* _WORK REQUIRED_
Starting at the line that contains "1. Скачайте библиотеку" in the listing below, write out every line word for word until you have written the line that contains "с разделителями-запятыми (CSV).".
::: RECORDS FOR PROCESSING
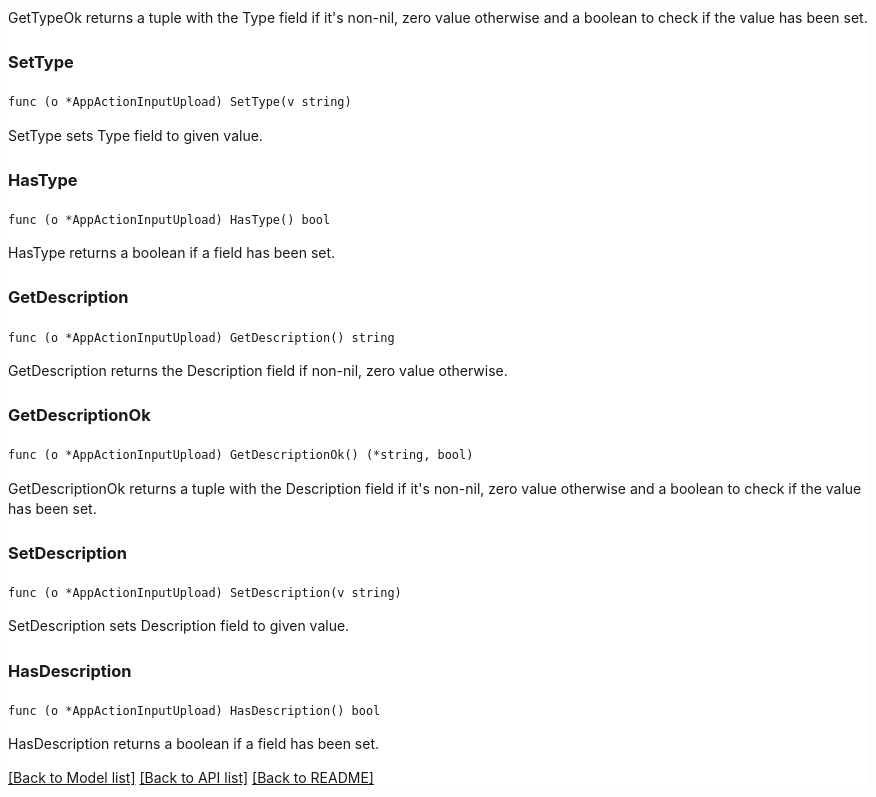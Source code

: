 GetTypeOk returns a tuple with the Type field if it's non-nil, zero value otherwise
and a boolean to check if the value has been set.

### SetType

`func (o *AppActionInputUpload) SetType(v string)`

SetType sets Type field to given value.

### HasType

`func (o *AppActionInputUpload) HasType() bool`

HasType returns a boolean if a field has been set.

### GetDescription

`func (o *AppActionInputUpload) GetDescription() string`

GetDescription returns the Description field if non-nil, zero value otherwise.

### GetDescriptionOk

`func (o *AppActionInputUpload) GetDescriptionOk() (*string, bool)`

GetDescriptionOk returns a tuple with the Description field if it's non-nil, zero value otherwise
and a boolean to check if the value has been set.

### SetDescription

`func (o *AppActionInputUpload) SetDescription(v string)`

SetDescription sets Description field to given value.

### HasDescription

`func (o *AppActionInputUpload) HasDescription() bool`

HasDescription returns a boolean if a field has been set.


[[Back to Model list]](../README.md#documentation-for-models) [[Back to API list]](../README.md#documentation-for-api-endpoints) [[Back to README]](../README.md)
::::::
::: RECORDS FOR PROCESSING
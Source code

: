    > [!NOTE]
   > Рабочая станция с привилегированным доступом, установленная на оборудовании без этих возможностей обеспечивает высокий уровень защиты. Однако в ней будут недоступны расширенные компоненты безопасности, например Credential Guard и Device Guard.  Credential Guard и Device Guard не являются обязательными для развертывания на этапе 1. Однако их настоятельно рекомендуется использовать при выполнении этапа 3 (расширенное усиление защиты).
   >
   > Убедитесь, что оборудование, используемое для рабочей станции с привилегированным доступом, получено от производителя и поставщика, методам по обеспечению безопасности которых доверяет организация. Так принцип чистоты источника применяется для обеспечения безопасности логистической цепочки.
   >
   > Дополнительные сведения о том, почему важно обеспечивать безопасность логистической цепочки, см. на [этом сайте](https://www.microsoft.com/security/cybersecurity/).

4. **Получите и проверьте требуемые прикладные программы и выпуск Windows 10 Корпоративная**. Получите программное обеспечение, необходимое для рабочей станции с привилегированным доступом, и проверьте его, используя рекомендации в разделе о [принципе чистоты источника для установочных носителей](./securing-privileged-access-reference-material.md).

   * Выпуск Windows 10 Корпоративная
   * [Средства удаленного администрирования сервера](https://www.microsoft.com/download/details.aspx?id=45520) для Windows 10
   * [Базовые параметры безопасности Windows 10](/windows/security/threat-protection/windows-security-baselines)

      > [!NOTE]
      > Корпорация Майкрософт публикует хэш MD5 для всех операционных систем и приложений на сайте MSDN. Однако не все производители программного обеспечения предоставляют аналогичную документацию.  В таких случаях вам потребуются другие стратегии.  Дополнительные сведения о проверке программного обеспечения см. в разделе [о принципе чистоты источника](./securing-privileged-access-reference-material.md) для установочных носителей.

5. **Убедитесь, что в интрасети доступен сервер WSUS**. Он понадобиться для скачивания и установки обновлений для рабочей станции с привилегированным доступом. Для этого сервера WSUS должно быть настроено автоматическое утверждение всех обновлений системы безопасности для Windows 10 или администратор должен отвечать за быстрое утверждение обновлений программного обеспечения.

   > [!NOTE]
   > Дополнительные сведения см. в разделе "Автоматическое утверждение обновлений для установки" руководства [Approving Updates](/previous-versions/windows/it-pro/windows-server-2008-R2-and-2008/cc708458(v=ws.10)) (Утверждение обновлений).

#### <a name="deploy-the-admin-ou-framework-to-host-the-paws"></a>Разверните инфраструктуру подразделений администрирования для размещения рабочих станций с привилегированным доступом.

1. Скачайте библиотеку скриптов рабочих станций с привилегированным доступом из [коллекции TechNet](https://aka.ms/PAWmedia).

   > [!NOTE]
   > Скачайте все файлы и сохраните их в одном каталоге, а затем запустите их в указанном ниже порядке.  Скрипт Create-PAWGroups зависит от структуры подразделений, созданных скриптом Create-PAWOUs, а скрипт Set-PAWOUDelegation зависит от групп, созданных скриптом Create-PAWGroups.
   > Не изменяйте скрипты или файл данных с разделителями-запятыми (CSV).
::::::
* _TASK RESPONSE_
1. Скачайте библиотеку скриптов рабочих станций с привилегированным доступом из [коллекции TechNet](https://aka.ms/PAWmedia).

   > [!NOTE]
   > Скачайте все файлы и сохраните их в одном каталоге, а затем запустите их в указанном ниже порядке.  Скрипт Create-PAWGroups зависит от структуры подразделений, созданных скриптом Create-PAWOUs, а скрипт Set-PAWOUDelegation зависит от групп, созданных скриптом Create-PAWGroups.
   > Не изменяйте скрипты или файл данных с разделителями-запятыми (CSV).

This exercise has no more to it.